## [EXERCISE INSTRUCTIONS]
These entries are to be set down again exactly.

## [TASK MATERIAL]
————————
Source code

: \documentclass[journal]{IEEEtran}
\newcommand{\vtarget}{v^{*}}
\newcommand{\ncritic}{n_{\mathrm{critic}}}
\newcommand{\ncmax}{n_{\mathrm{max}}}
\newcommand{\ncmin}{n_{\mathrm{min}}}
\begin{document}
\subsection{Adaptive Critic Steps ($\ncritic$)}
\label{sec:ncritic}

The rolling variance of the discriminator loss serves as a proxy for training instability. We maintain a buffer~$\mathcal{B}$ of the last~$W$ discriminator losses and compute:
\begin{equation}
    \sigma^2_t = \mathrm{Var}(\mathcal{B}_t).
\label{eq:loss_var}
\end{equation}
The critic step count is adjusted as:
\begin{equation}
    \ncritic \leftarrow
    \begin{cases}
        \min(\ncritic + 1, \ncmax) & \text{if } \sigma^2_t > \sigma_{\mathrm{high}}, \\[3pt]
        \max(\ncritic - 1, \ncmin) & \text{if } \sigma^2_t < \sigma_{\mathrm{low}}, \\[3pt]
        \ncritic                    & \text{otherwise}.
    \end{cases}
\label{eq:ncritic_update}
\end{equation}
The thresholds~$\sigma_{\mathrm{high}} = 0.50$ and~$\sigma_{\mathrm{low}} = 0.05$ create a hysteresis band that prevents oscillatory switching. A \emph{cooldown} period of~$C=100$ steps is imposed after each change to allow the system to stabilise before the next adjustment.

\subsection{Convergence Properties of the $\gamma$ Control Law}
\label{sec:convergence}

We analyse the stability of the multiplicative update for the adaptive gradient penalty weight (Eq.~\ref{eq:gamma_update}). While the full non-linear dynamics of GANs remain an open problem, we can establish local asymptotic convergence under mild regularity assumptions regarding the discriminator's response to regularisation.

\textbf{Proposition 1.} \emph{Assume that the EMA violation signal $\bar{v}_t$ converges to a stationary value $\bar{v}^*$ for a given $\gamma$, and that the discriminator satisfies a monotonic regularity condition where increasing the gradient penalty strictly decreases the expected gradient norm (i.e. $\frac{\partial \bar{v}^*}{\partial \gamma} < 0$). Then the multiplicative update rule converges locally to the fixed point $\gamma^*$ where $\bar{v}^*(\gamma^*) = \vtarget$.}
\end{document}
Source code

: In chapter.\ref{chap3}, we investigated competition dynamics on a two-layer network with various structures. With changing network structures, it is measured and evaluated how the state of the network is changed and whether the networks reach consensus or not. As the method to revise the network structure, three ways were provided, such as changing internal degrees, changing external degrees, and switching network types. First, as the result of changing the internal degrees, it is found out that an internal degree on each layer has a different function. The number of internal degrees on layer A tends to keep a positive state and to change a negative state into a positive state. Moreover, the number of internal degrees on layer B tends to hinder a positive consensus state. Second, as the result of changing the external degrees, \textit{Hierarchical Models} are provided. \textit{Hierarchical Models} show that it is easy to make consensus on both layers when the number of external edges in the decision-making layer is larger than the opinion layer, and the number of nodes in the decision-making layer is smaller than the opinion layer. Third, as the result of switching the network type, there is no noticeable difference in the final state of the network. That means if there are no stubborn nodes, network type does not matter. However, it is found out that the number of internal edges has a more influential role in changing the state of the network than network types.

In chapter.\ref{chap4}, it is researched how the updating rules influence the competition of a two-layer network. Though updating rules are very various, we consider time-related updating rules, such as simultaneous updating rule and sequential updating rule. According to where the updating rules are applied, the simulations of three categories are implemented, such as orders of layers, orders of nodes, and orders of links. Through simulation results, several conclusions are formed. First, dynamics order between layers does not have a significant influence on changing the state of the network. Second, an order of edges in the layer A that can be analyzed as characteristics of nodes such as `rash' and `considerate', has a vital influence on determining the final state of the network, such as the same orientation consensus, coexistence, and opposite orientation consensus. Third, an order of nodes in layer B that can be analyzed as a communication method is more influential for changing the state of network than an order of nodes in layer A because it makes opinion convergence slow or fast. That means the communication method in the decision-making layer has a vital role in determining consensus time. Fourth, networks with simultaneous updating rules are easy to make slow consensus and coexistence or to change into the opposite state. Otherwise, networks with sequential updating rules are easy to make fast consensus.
————————
## [OUTPUT]
Source code

: \documentclass[journal]{IEEEtran}
\newcommand{\vtarget}{v^{*}}
\newcommand{\ncritic}{n_{\mathrm{critic}}}
\newcommand{\ncmax}{n_{\mathrm{max}}}
\newcommand{\ncmin}{n_{\mathrm{min}}}
\begin{document}
\subsection{Adaptive Critic Steps ($\ncritic$)}
\label{sec:ncritic}

The rolling variance of the discriminator loss serves as a proxy for training instability. We maintain a buffer~$\mathcal{B}$ of the last~$W$ discriminator losses and compute:
\begin{equation}
    \sigma^2_t = \mathrm{Var}(\mathcal{B}_t).
\label{eq:loss_var}
\end{equation}
The critic step count is adjusted as:
\begin{equation}
    \ncritic \leftarrow
    \begin{cases}
        \min(\ncritic + 1, \ncmax) & \text{if } \sigma^2_t > \sigma_{\mathrm{high}}, \\[3pt]
        \max(\ncritic - 1, \ncmin) & \text{if } \sigma^2_t < \sigma_{\mathrm{low}}, \\[3pt]
        \ncritic                    & \text{otherwise}.
    \end{cases}
\label{eq:ncritic_update}
\end{equation}
The thresholds~$\sigma_{\mathrm{high}} = 0.50$ and~$\sigma_{\mathrm{low}} = 0.05$ create a hysteresis band that prevents oscillatory switching. A \emph{cooldown} period of~$C=100$ steps is imposed after each change to allow the system to stabilise before the next adjustment.

\subsection{Convergence Properties of the $\gamma$ Control Law}
\label{sec:convergence}

We analyse the stability of the multiplicative update for the adaptive gradient penalty weight (Eq.~\ref{eq:gamma_update}). While the full non-linear dynamics of GANs remain an open problem, we can establish local asymptotic convergence under mild regularity assumptions regarding the discriminator's response to regularisation.

\textbf{Proposition 1.} \emph{Assume that the EMA violation signal $\bar{v}_t$ converges to a stationary value $\bar{v}^*$ for a given $\gamma$, and that the discriminator satisfies a monotonic regularity condition where increasing the gradient penalty strictly decreases the expected gradient norm (i.e. $\frac{\partial \bar{v}^*}{\partial \gamma} < 0$). Then the multiplicative update rule converges locally to the fixed point $\gamma^*$ where $\bar{v}^*(\gamma^*) = \vtarget$.}
\end{document}
Source code

: In chapter.\ref{chap3}, we investigated competition dynamics on a two-layer network with various structures. With changing network structures, it is measured and evaluated how the state of the network is changed and whether the networks reach consensus or not. As the method to revise the network structure, three ways were provided, such as changing internal degrees, changing external degrees, and switching network types. First, as the result of changing the internal degrees, it is found out that an internal degree on each layer has a different function. The number of internal degrees on layer A tends to keep a positive state and to change a negative state into a positive state. Moreover, the number of internal degrees on layer B tends to hinder a positive consensus state. Second, as the result of changing the external degrees, \textit{Hierarchical Models} are provided. \textit{Hierarchical Models} show that it is easy to make consensus on both layers when the number of external edges in the decision-making layer is larger than the opinion layer, and the number of nodes in the decision-making layer is smaller than the opinion layer. Third, as the result of switching the network type, there is no noticeable difference in the final state of the network. That means if there are no stubborn nodes, network type does not matter. However, it is found out that the number of internal edges has a more influential role in changing the state of the network than network types.

In chapter.\ref{chap4}, it is researched how the updating rules influence the competition of a two-layer network. Though updating rules are very various, we consider time-related updating rules, such as simultaneous updating rule and sequential updating rule. According to where the updating rules are applied, the simulations of three categories are implemented, such as orders of layers, orders of nodes, and orders of links. Through simulation results, several conclusions are formed. First, dynamics order between layers does not have a significant influence on changing the state of the network. Second, an order of edges in the layer A that can be analyzed as characteristics of nodes such as `rash' and `considerate', has a vital influence on determining the final state of the network, such as the same orientation consensus, coexistence, and opposite orientation consensus. Third, an order of nodes in layer B that can be analyzed as a communication method is more influential for changing the state of network than an order of nodes in layer A because it makes opinion convergence slow or fast. That means the communication method in the decision-making layer has a vital role in determining consensus time. Fourth, networks with simultaneous updating rules are easy to make slow consensus and coexistence or to change into the opposite state. Otherwise, networks with sequential updating rules are easy to make fast consensus.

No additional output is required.